Work to be completed:
Reproduce exactly the lines of the material beneath, from the line that contains "Welcome to the" to the line that contains "You'll need Python", both included, and no other lines.
(Record set Opens)
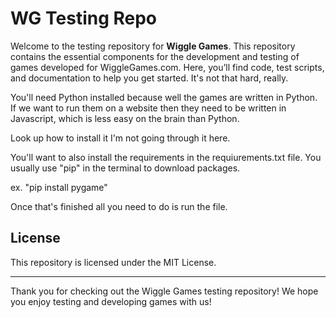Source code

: # WG Testing Repo


Welcome to the testing repository for **Wiggle Games**. This repository contains the essential components for the development and testing of games developed for WiggleGames.com. Here, you’ll find code, test scripts, and documentation to help you get started. It's not that hard, really.

You'll need Python installed because well the games are written in Python. If we want to run them on a website then they need to be written in Javascript, which is less easy on the brain than Python.

Look up how to install it I'm not going through it here.

You'll want to also install the requirements in the requiurements.txt file. You usually use "pip" in the terminal to download packages.

ex.
"pip install pygame"

Once that's finished all you need to do is run the file.

## License

This repository is licensed under the MIT License.

---

Thank you for checking out the Wiggle Games testing repository! We hope you enjoy testing and developing games with us!
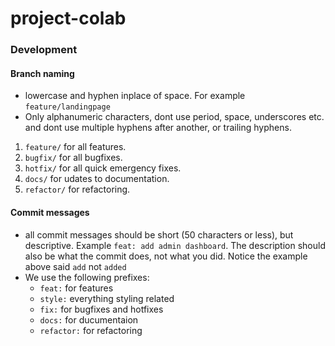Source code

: # project-colab
### Development
#### Branch naming
* lowercase and hyphen inplace of space. For example `feature/landingpage`
* Only alphanumeric characters, dont use period, space, underscores etc. and dont use multiple hyphens after another, or trailing hyphens.

1. `feature/` for all features.
2. `bugfix/` for all bugfixes.
3. `hotfix/` for all quick emergency fixes.
4. `docs/` for udates to documentation.
5. `refactor/` for refactoring.

#### Commit messages
* all commit messages should be short (50 characters or less), but descriptive. Example `feat: add admin dashboard`. The description should also be what the commit does, not what you did. Notice the example above said `add` not `added`
* We use the following prefixes:
  * `feat:` for features
  * `style:` everything styling related
  * `fix:` for bugfixes and hotfixes
  * `docs:` for ducumentaion
  * `refactor:` for refactoring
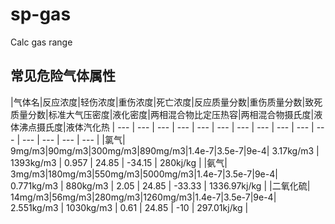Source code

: # sp-gas

Calc gas range

## 常见危险气体属性

|气体名|反应浓度|轻伤浓度|重伤浓度|死亡浓度|反应质量分数|重伤质量分数|致死质量分数|标准大气压密度|液化密度|两相混合物比定压热容|两相混合物摄氏度|液体沸点摄氏度|液体汽化热
| --- | --- | --- | --- | --- | --- | --- | --- | --- | --- | --- | --- | --- | --- | --- |
|氯气| 9mg/m3|90mg/m3|300mg/m3|890mg/m3|1.4e-7|3.5e-7|9e-4| 3.17kg/m3 | 1393kg/m3 | 0.957 | 24.85 | -34.15 | 280kj/kg |
|氨气| 3mg/m3|180mg/m3|550mg/m3|5000mg/m3|1.4e-7|3.5e-7|9e-4| 0.771kg/m3 | 880kg/m3 | 2.05 | 24.85 | -33.33 | 1336.97kj/kg |
|二氧化硫| 14mg/m3|56mg/m3|280mg/m3|1260mg/m3|1.4e-7|3.5e-7|9e-4| 2.551kg/m3 | 1030kg/m3 | 0.61 | 24.85 | -10 | 297.01kj/kg |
(Record set Closes)
Response:
Welcome to the testing repository for **Wiggle Games**. This repository contains the essential components for the development and testing of games developed for WiggleGames.com. Here, you’ll find code, test scripts, and documentation to help you get started. It's not that hard, really.

You'll need Python installed because well the games are written in Python. If we want to run them on a website then they need to be written in Javascript, which is less easy on the brain than Python.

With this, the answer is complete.